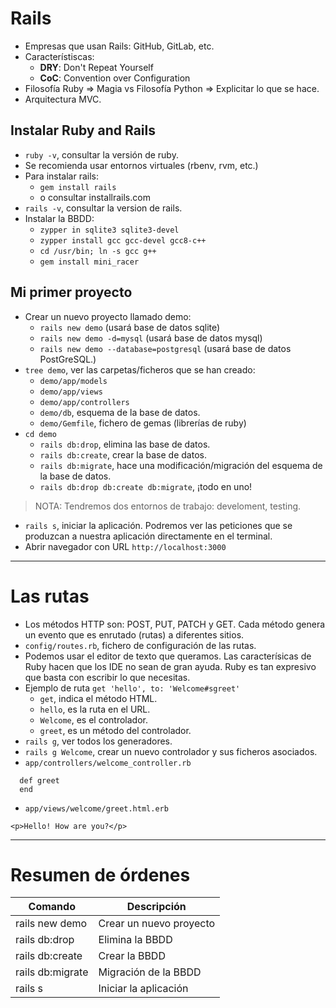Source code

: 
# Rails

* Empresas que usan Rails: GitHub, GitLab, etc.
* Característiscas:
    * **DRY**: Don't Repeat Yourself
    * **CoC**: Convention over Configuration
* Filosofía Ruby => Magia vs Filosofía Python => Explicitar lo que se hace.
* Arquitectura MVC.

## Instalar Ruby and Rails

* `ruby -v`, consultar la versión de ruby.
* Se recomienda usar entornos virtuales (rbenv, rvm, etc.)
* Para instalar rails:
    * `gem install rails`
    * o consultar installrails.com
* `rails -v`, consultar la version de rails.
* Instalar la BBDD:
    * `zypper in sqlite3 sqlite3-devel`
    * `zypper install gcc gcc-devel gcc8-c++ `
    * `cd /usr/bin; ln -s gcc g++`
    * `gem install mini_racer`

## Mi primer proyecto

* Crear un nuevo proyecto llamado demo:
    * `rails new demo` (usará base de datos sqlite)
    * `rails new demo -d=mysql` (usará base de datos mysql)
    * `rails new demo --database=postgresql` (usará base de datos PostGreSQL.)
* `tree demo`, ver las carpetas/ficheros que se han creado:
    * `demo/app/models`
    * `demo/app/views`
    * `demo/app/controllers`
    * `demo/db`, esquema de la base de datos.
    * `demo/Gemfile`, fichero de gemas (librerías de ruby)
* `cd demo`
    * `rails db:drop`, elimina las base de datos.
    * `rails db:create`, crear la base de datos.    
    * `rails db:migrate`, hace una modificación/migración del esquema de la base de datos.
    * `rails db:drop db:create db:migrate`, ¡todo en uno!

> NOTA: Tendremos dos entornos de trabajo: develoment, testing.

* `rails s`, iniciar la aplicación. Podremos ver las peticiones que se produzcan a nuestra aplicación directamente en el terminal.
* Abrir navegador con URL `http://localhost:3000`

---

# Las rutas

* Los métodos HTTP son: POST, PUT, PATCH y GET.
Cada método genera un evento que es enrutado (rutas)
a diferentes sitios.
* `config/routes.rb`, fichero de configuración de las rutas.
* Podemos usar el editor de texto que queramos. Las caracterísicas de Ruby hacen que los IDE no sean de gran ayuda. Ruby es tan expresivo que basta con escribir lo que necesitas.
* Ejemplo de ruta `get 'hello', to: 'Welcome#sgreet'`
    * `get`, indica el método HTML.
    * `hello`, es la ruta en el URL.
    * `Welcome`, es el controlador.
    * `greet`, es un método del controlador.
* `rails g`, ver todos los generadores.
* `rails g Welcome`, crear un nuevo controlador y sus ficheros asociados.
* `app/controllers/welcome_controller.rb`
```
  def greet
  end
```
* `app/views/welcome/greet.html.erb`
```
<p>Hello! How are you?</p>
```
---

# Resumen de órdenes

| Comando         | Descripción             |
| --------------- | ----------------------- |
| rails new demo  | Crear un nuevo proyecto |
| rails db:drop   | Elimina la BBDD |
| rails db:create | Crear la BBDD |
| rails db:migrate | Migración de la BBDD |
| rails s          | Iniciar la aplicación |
● ● ● ● ●
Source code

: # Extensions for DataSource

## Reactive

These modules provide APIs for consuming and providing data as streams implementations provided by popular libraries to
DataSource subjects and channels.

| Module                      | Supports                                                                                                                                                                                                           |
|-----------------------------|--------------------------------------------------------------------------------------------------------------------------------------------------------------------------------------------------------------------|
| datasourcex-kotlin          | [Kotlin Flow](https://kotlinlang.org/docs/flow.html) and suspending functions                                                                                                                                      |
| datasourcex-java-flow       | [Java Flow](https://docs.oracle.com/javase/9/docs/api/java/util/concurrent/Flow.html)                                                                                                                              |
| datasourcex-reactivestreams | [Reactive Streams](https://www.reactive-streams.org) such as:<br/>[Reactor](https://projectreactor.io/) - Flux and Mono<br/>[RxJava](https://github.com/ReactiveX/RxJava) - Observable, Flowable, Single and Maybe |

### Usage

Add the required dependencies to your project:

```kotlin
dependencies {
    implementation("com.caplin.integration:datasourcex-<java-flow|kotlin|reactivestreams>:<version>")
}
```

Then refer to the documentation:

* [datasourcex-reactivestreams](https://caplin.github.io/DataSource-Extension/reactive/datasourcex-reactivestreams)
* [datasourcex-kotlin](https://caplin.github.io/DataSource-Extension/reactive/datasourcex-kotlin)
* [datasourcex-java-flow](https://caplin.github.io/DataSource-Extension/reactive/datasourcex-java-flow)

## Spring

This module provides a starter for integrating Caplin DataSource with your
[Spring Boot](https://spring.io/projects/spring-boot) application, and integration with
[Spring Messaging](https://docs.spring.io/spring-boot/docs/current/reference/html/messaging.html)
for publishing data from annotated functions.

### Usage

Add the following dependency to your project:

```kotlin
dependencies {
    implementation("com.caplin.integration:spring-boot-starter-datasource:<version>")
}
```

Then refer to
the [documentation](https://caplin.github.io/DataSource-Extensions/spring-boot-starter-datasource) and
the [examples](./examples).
● ● ● ● ●
# Work task
Find the string "views" in the entries above and return each line that holds it.

# Task response
    * `demo/app/views`
* `app/views/welcome/greet.html.erb`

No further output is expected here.